Cairn, Voda, Tax Litigation and Economic Rationality

Taxation is contentious irrespective of the geography it is imposed. Tax disputes are routine and no government is prepared to let go the alleged ‘tax-evaders’ to use their terms. Legitimate models of tax avoidance too are brought under dispute to extract that marginal tax which government feels it is being denied. Any instance of deviation in terms of non-payment of taxes even when legitimate is frowned as challenged to the sovereignty. There are instances when current tax laws do not permit taxation on certain transactions or activities yet the government would feel going after those who have leveraged these laws to their benefit. Any corporate or an individual is entitled to leverage the laws to their benefit. If loopholes exists, those can be curbed through legislation. There is an omnipresent hide and seek game between the taxpayers and the government over payment or non-payment of taxes. Those who can afford to hire accountants and lawyers to prepare their tax claims to minimize the taxes would do so.

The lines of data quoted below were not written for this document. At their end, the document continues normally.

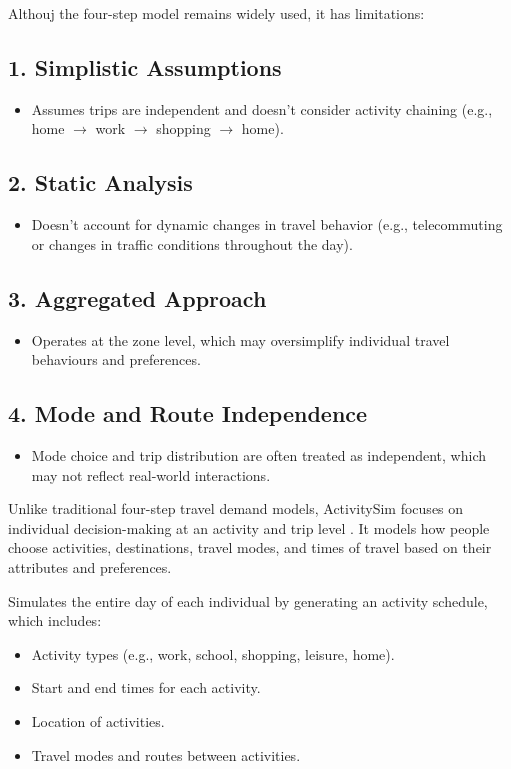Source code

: \documentclass[../main.tex]{subfiles}
\begin{document}
Althouj the four-step model remains widely used, it has limitations:

\subsection*{1. Simplistic Assumptions}
\begin{itemize}
    \item Assumes trips are independent and doesn't consider activity chaining (e.g., home $\rightarrow$ work $\rightarrow$ shopping $\rightarrow$ home).
\end{itemize}

\subsection*{2. Static Analysis}
\begin{itemize}
    \item Doesn't account for dynamic changes in travel behavior (e.g., telecommuting or changes in traffic conditions throughout the day).
\end{itemize}

\subsection*{3. Aggregated Approach}
\begin{itemize}
    \item Operates at the zone level, which may oversimplify individual travel behaviours and preferences.
\end{itemize}

\subsection*{4. Mode and Route Independence}
\begin{itemize}
    \item Mode choice and trip distribution are often treated as independent, which may not reflect real-world interactions.
\end{itemize}

 Unlike traditional four-step travel demand models, ActivitySim focuses on individual decision-making at an activity and trip level \citep{GalliActivitySim:Simulation}.
It models how people choose activities, destinations, travel modes, and times of travel based on their attributes and preferences.

Simulates the entire day of each individual by generating an activity schedule, which includes:
\begin{itemize}
\item Activity types (e.g., work, school, shopping, leisure, home).
\item Start and end times for each activity.
\item Location of activities.
\item Travel modes and routes between activities.
\end{itemize}
\end{document}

In their pursuit, they are perhaps well prepared to run a long period of litigation. The common tax payer however does not have the luxury given the transaction costs  entailed in this pursuit.

Recently, the government of India lost an arbitration suit against Cairn India over its alleged non-payment of capital gains tax. The firm had felt that the Indian laws if interpreted correctly would mean that they do not have any tax liability. Yet the government did not feel so. It was certainly not the first time the government felt so. Few years ago, in a similar case against Vodafone, the government had lost. What followed was the retrospective tax legislation not just to curb the loophole but to extract the taxes from Voda. It was more of a prestige battle, more a game of chicken that laid the foundations for the regressive piece of legislation. This has once raised the spectre of the retrospective tax and the tax litigation of the government. There is of course a debate on should government go in for appeal against the arbitration verdict or should the government continue with the measures to extract the tax dues which it feels is legitimate.

There is no second thought per se that the sovereign is well within its rights to impose retrospective taxation. It is different matter however, should such a tax be imposed. The government erred in economic terms when it came up with the idea in 2012. While it might have earned few political brownie points, what it did however do was to vitiate the investor climate. The effect on investor withdrawals was pronounced. The perceived dysfunctionality of the government apart from the growing climate of political instability and change made the investors wait for the regime change which happened in 2014. The investor memory too is short and given the attractive opportunities in India, they did come back. The government currently would obviously be in a political dilemma on the future of the case. In pure theoretic terms, the choice is very evident. The government would accept defeat and proceed further with life. Yet such an action while sound in theory might not sit well with the bureaucrats and tax mandarins sitting in the corridors of power. The reasons are not located in the arrogance of the bureaucracy nor in the inability to exercise political or bureaucratic will. The problem lies in the risk transfer and mitigation of risk consequences.

Apparently, Vodafone had asked for advice on taxation before the deal and was indicated that it would have to pay taxes. It is possible Cairn too would have received a similar advice if they had approached the tax authorities which in all probability they would have beforehand. Yet these would be essentially informal advice but would have sufficient indicators to the firms on the likely trajectory of the future direction of the litigation. The government has the luxury of running a near infinite period of litigations. It does have the luxury of legislative approach to secure the taxes which in all probability would be embroiled yet again in another round of litigation, so on and so forth. The decision to wind up the litigation can emerge only through a government decision of acceptance of arbitration verdict or for that matter any judicial verdict. Alternatively, government can resolve through negotiations. In all probability, there are negotiations currently underway between the government and Cairn. Yet negotiated settlements too would take their own time with any immediate resolution unlikely. In the absence of any high profile retrospective taxation moves, the investor climate too might not suffer any vitiation. The reasons for prolonged litigation and reluctance to close the case lies in the an unintended application of the skin in the game.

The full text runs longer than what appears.